By Jess Nocera
Democratic gubernatorial candidate Anthony Brown’s name may sound familiar around this university from his campaign for students’ votes over the last few weeks. As Election Day begins Nov. 4, Brown will soon see if his hard work has paid off.
Nearly 1,000 university students and supporters rallied in Ritchie Coliseum on Oct. 30 to hear Lt. Gov. Brown, his running mate Ken Ulman and former secretary of state and first lady Hillary Rodham Clinton speak on behalf of Brown’s gubernatorial campaign.Hillary Clinton rallies for gubernatorial candidate Anthony Brown
Other noted speakers included Gov. Martin O’Malley, U.S. Sen. Barbara Mikulski, U.S. Sen. Ben Cardin, state Sen. Brian Frosh, Rep. Steny Hoyer, and Rep. Chris Van Hollen.
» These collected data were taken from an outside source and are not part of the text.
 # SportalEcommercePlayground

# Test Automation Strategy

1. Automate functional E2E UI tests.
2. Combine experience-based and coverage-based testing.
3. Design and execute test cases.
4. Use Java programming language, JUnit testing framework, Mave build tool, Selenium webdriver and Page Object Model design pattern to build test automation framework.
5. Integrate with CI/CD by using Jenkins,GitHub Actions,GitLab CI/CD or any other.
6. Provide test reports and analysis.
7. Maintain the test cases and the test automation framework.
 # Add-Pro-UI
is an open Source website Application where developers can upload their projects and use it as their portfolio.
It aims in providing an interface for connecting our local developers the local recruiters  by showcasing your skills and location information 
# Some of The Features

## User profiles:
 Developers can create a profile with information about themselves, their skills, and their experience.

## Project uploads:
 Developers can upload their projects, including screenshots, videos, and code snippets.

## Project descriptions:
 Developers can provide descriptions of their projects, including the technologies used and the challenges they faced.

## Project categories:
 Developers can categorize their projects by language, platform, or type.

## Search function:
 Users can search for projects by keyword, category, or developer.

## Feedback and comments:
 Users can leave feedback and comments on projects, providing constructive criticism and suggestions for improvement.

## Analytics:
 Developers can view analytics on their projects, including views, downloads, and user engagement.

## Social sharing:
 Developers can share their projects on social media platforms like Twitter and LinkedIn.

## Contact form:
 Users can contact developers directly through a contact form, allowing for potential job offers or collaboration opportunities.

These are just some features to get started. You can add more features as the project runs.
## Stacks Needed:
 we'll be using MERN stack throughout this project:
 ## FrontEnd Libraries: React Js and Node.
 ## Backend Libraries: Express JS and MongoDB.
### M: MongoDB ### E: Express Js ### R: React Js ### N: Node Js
The rally line started forming hours before the doors to Ritchie even opened.
“I’m a huge advocate of women in politics,” said Michael Biondi, a freshman government and politics major. “I love [Clinton’s] stance on woman issues.”
Students were not the only ones ecstatic to see Clinton, as many other supporters joined the lines early.
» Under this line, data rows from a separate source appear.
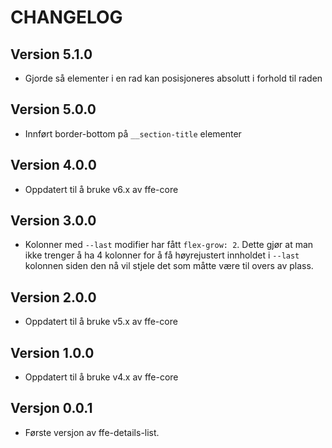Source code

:# CHANGELOG

## Version 5.1.0
* Gjorde så elementer i en rad kan posisjoneres absolutt i forhold til raden

## Version 5.0.0
* Innført border-bottom på `__section-title` elementer

## Version 4.0.0
* Oppdatert til å bruke v6.x av ffe-core

## Version 3.0.0
* Kolonner med `--last` modifier har fått `flex-grow: 2`. Dette gjør at man ikke trenger å ha 4 kolonner for å få høyrejustert innholdet i `--last` kolonnen siden den nå vil stjele det som måtte være til overs av plass.

## Version 2.0.0
* Oppdatert til å bruke v5.x av ffe-core

## Version 1.0.0
* Oppdatert til å bruke v4.x av ffe-core

## Versjon 0.0.1
* Første versjon av ffe-details-list.
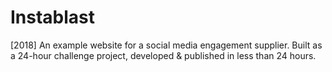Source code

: # Instablast
[2018] An example website for a social media engagement supplier. Built as a 24-hour challenge project, developed &amp; published in less than 24 hours.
“[I’m a] big fan of Hillary,” said Cheryl Kagan, nominee for Democratic State Senate. “In 2007, I drove to Iowa to campaign in Cedar Rapids in subzero temperature and worked the Iowa caucuses for her.”
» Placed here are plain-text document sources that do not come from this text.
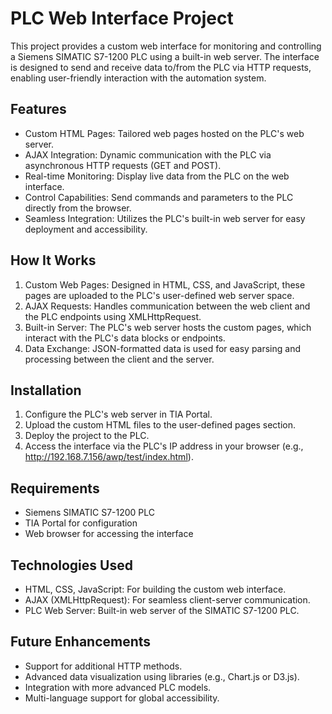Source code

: # PLC Web Interface Project
This project provides a custom web interface for monitoring and controlling a Siemens SIMATIC S7-1200 PLC using a built-in web server. The interface is designed to send and receive data to/from the PLC via HTTP requests, enabling user-friendly interaction with the automation system.

## Features
- Custom HTML Pages: Tailored web pages hosted on the PLC's web server.
- AJAX Integration: Dynamic communication with the PLC via asynchronous HTTP requests (GET and POST).
- Real-time Monitoring: Display live data from the PLC on the web interface.
- Control Capabilities: Send commands and parameters to the PLC directly from the browser.
- Seamless Integration: Utilizes the PLC's built-in web server for easy deployment and accessibility.
## How It Works
1. Custom Web Pages: Designed in HTML, CSS, and JavaScript, these pages are uploaded to the PLC's user-defined web server space.
2. AJAX Requests: Handles communication between the web client and the PLC endpoints using XMLHttpRequest.
3. Built-in Server: The PLC's web server hosts the custom pages, which interact with the PLC's data blocks or endpoints.
4. Data Exchange: JSON-formatted data is used for easy parsing and processing between the client and the server.
## Installation
1. Configure the PLC's web server in TIA Portal.
2. Upload the custom HTML files to the user-defined pages section.
3. Deploy the project to the PLC.
4. Access the interface via the PLC's IP address in your browser (e.g., http://192.168.7.156/awp/test/index.html).
## Requirements
- Siemens SIMATIC S7-1200 PLC
- TIA Portal for configuration
- Web browser for accessing the interface
## Technologies Used
- HTML, CSS, JavaScript: For building the custom web interface.
- AJAX (XMLHttpRequest): For seamless client-server communication.
- PLC Web Server: Built-in web server of the SIMATIC S7-1200 PLC.
## Future Enhancements
- Support for additional HTTP methods.
- Advanced data visualization using libraries (e.g., Chart.js or D3.js).
- Integration with more advanced PLC models.
- Multi-language support for global accessibility.

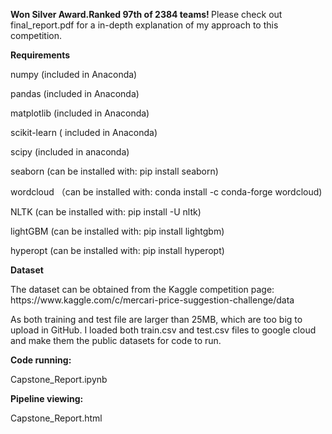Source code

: <b>Won Silver Award.Ranked 97th of 2384 teams! </b> 
Please check out final_report.pdf for a in-depth explanation of my approach to
this competition.

<b>Requirements</b>
<p>numpy (included in Anaconda)
<p>pandas (included in Anaconda)
<p>matplotlib (included in Anaconda)
<p>scikit-learn ( included in Anaconda)
<p>scipy (included in anaconda)
<p>
<p>seaborn (can be installed with: pip install seaborn)
<p>wordcloud （can be installed with: conda install -c conda-forge wordcloud)
<p>NLTK (can be installed with: pip install -U nltk)
<p>lightGBM (can be installed with: pip install lightgbm)

<p>hyperopt (can be installed with: pip install hyperopt)

<b>Dataset</b>
<p>The dataset can be obtained from the Kaggle competition page:
https://www.kaggle.com/c/mercari-price-suggestion-challenge/data
<p>As both training and test file are larger than 25MB, which are too big to upload in GitHub. I loaded both train.csv and test.csv files to google cloud and make them the public datasets for code to run.

<b>Code running:</b>
<p>Capstone_Report.ipynb

<b>Pipeline viewing:</b>
<p>Capstone_Report.html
Kagan is also in the process of organizing “a Hillary event” in Maryland on Dec. 4, marking Clinton’s first big event since the 2014 election.
Even with all this support for Clinton, there were several protests before and after the rally.
Before the event, the Beta Kappa chapter of the Kappa Alpha Order fraternity hung various cloth sheets with statements from their fraternity house. Four of the signs read, “#FreeMeekMill,” “Brown wears crocs,” “If you ain’t KA get up out of my trap house,” and “Kyle Forbes 4 Governor.”
The fraternity house is the closest to Ritchie. Police spoke to members, but the reasoning behind these signs is still unknown.
“I think it’s not a well representation of our school and it’s embarrassing,” said Haley Kurtz, a sophomore mathematics major.
Additionally to the fraternity’s signs, there was an older woman going up and down the rows of waiting ticket holders holding a sign that said, “Want a job when u graduate Vote Republican.”
The worst waves of protests occurred inside Ritchie and were all directed at Clinton, taking away from the rally’s purpose of campaigning for Brown.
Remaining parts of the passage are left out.